Your task: Please print each record exactly, omitting none of them.

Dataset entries
________________________

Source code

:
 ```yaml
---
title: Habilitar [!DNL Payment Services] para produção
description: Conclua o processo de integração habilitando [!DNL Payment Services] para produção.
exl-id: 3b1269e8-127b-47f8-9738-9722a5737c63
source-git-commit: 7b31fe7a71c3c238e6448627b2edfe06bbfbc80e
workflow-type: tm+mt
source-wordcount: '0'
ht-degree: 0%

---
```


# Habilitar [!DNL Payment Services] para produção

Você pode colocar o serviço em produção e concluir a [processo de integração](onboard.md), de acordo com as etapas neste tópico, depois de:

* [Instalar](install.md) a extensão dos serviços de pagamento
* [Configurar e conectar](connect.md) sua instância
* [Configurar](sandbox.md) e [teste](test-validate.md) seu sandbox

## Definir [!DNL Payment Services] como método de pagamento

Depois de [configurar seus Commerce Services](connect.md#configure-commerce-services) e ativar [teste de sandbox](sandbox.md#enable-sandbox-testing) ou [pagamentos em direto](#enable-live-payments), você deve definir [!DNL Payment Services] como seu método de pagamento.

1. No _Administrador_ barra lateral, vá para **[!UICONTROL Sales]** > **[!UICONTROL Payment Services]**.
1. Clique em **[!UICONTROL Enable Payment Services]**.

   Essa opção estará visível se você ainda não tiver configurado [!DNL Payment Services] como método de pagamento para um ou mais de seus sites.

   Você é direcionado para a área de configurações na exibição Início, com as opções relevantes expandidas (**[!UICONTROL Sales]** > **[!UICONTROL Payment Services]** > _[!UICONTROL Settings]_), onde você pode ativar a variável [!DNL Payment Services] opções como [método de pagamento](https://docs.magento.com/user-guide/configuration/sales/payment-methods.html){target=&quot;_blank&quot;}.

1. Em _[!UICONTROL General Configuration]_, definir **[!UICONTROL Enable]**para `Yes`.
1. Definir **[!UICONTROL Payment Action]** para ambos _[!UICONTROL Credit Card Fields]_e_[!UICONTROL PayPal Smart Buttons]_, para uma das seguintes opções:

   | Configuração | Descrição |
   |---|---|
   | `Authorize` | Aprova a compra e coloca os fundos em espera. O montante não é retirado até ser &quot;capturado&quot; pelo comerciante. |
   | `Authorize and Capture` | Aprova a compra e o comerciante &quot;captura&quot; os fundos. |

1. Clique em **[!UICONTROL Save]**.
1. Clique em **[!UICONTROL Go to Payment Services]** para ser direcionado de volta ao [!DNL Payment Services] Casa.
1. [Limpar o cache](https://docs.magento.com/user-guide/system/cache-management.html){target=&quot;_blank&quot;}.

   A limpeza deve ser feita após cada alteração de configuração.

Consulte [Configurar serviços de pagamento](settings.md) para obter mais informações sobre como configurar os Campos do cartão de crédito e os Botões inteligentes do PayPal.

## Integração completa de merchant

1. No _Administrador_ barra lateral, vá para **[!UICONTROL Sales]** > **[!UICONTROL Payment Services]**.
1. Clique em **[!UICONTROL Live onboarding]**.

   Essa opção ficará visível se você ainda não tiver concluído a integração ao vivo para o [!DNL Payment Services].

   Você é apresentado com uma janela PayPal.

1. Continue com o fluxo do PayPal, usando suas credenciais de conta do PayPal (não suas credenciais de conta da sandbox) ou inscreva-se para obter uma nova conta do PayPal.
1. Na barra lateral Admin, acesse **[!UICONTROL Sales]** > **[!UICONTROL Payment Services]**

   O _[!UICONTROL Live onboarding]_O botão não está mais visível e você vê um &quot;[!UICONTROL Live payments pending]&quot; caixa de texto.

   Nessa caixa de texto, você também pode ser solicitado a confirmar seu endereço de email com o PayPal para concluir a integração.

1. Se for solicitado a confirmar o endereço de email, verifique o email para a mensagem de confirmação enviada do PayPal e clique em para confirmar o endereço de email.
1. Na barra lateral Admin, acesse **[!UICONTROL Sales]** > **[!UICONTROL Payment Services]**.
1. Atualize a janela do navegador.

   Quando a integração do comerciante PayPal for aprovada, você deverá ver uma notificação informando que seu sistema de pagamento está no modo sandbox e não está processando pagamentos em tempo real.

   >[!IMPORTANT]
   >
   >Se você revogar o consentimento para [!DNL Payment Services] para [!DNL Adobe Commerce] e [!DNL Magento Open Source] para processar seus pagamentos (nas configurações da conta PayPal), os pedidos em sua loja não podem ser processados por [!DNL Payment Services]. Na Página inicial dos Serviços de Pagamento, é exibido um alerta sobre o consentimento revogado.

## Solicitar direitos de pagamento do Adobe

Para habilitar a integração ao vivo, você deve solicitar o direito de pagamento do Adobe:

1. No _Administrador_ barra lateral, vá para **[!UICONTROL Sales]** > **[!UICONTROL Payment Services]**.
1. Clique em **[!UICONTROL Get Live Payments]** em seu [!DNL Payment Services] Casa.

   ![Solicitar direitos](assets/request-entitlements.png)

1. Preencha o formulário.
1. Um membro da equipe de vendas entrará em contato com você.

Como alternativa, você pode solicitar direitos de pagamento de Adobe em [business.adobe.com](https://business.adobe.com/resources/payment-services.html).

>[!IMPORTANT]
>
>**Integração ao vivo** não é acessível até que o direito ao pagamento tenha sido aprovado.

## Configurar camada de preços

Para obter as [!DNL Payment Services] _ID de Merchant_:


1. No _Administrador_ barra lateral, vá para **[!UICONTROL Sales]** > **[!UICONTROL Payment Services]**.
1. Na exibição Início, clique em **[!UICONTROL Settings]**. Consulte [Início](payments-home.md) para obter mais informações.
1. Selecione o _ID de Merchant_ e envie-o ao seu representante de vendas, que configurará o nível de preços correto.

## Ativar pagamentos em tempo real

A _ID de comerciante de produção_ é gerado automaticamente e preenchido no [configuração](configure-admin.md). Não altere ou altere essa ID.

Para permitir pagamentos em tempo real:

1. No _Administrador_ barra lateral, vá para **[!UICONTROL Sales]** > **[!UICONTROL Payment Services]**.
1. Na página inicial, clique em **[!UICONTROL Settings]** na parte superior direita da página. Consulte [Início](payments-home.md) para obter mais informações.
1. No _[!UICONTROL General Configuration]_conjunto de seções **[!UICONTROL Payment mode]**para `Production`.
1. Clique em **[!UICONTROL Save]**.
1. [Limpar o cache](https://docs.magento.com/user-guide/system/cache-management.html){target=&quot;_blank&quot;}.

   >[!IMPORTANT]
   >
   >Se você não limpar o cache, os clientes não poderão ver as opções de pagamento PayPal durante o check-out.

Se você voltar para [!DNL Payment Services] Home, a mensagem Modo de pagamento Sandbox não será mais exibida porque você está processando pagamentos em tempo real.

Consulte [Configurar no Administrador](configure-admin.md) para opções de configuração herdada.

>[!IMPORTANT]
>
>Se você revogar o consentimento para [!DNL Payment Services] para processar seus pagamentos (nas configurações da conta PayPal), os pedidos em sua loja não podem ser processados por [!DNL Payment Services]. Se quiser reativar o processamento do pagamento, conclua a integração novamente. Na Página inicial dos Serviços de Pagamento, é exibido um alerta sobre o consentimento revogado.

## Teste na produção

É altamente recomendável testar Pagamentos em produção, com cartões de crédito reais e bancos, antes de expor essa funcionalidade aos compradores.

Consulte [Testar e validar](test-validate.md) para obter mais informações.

________________________

Result of the task:
Source code

:
 ```yaml
---
title: Habilitar [!DNL Payment Services] para produção
description: Conclua o processo de integração habilitando [!DNL Payment Services] para produção.
exl-id: 3b1269e8-127b-47f8-9738-9722a5737c63
source-git-commit: 7b31fe7a71c3c238e6448627b2edfe06bbfbc80e
workflow-type: tm+mt
source-wordcount: '0'
ht-degree: 0%

---
```


# Habilitar [!DNL Payment Services] para produção

Você pode colocar o serviço em produção e concluir a [processo de integração](onboard.md), de acordo com as etapas neste tópico, depois de:

* [Instalar](install.md) a extensão dos serviços de pagamento
* [Configurar e conectar](connect.md) sua instância
* [Configurar](sandbox.md) e [teste](test-validate.md) seu sandbox

## Definir [!DNL Payment Services] como método de pagamento

Depois de [configurar seus Commerce Services](connect.md#configure-commerce-services) e ativar [teste de sandbox](sandbox.md#enable-sandbox-testing) ou [pagamentos em direto](#enable-live-payments), você deve definir [!DNL Payment Services] como seu método de pagamento.

1. No _Administrador_ barra lateral, vá para **[!UICONTROL Sales]** > **[!UICONTROL Payment Services]**.
1. Clique em **[!UICONTROL Enable Payment Services]**.

   Essa opção estará visível se você ainda não tiver configurado [!DNL Payment Services] como método de pagamento para um ou mais de seus sites.

   Você é direcionado para a área de configurações na exibição Início, com as opções relevantes expandidas (**[!UICONTROL Sales]** > **[!UICONTROL Payment Services]** > _[!UICONTROL Settings]_), onde você pode ativar a variável [!DNL Payment Services] opções como [método de pagamento](https://docs.magento.com/user-guide/configuration/sales/payment-methods.html){target=&quot;_blank&quot;}.

1. Em _[!UICONTROL General Configuration]_, definir **[!UICONTROL Enable]**para `Yes`.
1. Definir **[!UICONTROL Payment Action]** para ambos _[!UICONTROL Credit Card Fields]_e_[!UICONTROL PayPal Smart Buttons]_, para uma das seguintes opções:

   | Configuração | Descrição |
   |---|---|
   | `Authorize` | Aprova a compra e coloca os fundos em espera. O montante não é retirado até ser &quot;capturado&quot; pelo comerciante. |
   | `Authorize and Capture` | Aprova a compra e o comerciante &quot;captura&quot; os fundos. |

1. Clique em **[!UICONTROL Save]**.
1. Clique em **[!UICONTROL Go to Payment Services]** para ser direcionado de volta ao [!DNL Payment Services] Casa.
1. [Limpar o cache](https://docs.magento.com/user-guide/system/cache-management.html){target=&quot;_blank&quot;}.

   A limpeza deve ser feita após cada alteração de configuração.

Consulte [Configurar serviços de pagamento](settings.md) para obter mais informações sobre como configurar os Campos do cartão de crédito e os Botões inteligentes do PayPal.

## Integração completa de merchant

1. No _Administrador_ barra lateral, vá para **[!UICONTROL Sales]** > **[!UICONTROL Payment Services]**.
1. Clique em **[!UICONTROL Live onboarding]**.

   Essa opção ficará visível se você ainda não tiver concluído a integração ao vivo para o [!DNL Payment Services].

   Você é apresentado com uma janela PayPal.

1. Continue com o fluxo do PayPal, usando suas credenciais de conta do PayPal (não suas credenciais de conta da sandbox) ou inscreva-se para obter uma nova conta do PayPal.
1. Na barra lateral Admin, acesse **[!UICONTROL Sales]** > **[!UICONTROL Payment Services]**

   O _[!UICONTROL Live onboarding]_O botão não está mais visível e você vê um &quot;[!UICONTROL Live payments pending]&quot; caixa de texto.

   Nessa caixa de texto, você também pode ser solicitado a confirmar seu endereço de email com o PayPal para concluir a integração.

1. Se for solicitado a confirmar o endereço de email, verifique o email para a mensagem de confirmação enviada do PayPal e clique em para confirmar o endereço de email.
1. Na barra lateral Admin, acesse **[!UICONTROL Sales]** > **[!UICONTROL Payment Services]**.
1. Atualize a janela do navegador.

   Quando a integração do comerciante PayPal for aprovada, você deverá ver uma notificação informando que seu sistema de pagamento está no modo sandbox e não está processando pagamentos em tempo real.

   >[!IMPORTANT]
   >
   >Se você revogar o consentimento para [!DNL Payment Services] para [!DNL Adobe Commerce] e [!DNL Magento Open Source] para processar seus pagamentos (nas configurações da conta PayPal), os pedidos em sua loja não podem ser processados por [!DNL Payment Services]. Na Página inicial dos Serviços de Pagamento, é exibido um alerta sobre o consentimento revogado.

## Solicitar direitos de pagamento do Adobe

Para habilitar a integração ao vivo, você deve solicitar o direito de pagamento do Adobe:

1. No _Administrador_ barra lateral, vá para **[!UICONTROL Sales]** > **[!UICONTROL Payment Services]**.
1. Clique em **[!UICONTROL Get Live Payments]** em seu [!DNL Payment Services] Casa.

   ![Solicitar direitos](assets/request-entitlements.png)

1. Preencha o formulário.
1. Um membro da equipe de vendas entrará em contato com você.

Como alternativa, você pode solicitar direitos de pagamento de Adobe em [business.adobe.com](https://business.adobe.com/resources/payment-services.html).

>[!IMPORTANT]
>
>**Integração ao vivo** não é acessível até que o direito ao pagamento tenha sido aprovado.

## Configurar camada de preços

Para obter as [!DNL Payment Services] _ID de Merchant_:


1. No _Administrador_ barra lateral, vá para **[!UICONTROL Sales]** > **[!UICONTROL Payment Services]**.
1. Na exibição Início, clique em **[!UICONTROL Settings]**. Consulte [Início](payments-home.md) para obter mais informações.
1. Selecione o _ID de Merchant_ e envie-o ao seu representante de vendas, que configurará o nível de preços correto.

## Ativar pagamentos em tempo real

A _ID de comerciante de produção_ é gerado automaticamente e preenchido no [configuração](configure-admin.md). Não altere ou altere essa ID.

Para permitir pagamentos em tempo real:

1. No _Administrador_ barra lateral, vá para **[!UICONTROL Sales]** > **[!UICONTROL Payment Services]**.
1. Na página inicial, clique em **[!UICONTROL Settings]** na parte superior direita da página. Consulte [Início](payments-home.md) para obter mais informações.
1. No _[!UICONTROL General Configuration]_conjunto de seções **[!UICONTROL Payment mode]**para `Production`.
1. Clique em **[!UICONTROL Save]**.
1. [Limpar o cache](https://docs.magento.com/user-guide/system/cache-management.html){target=&quot;_blank&quot;}.

   >[!IMPORTANT]
   >
   >Se você não limpar o cache, os clientes não poderão ver as opções de pagamento PayPal durante o check-out.

Se você voltar para [!DNL Payment Services] Home, a mensagem Modo de pagamento Sandbox não será mais exibida porque você está processando pagamentos em tempo real.

Consulte [Configurar no Administrador](configure-admin.md) para opções de configuração herdada.

>[!IMPORTANT]
>
>Se você revogar o consentimento para [!DNL Payment Services] para processar seus pagamentos (nas configurações da conta PayPal), os pedidos em sua loja não podem ser processados por [!DNL Payment Services]. Se quiser reativar o processamento do pagamento, conclua a integração novamente. Na Página inicial dos Serviços de Pagamento, é exibido um alerta sobre o consentimento revogado.

## Teste na produção

É altamente recomendável testar Pagamentos em produção, com cartões de crédito reais e bancos, antes de expor essa funcionalidade aos compradores.

Consulte [Testar e validar](test-validate.md) para obter mais informações.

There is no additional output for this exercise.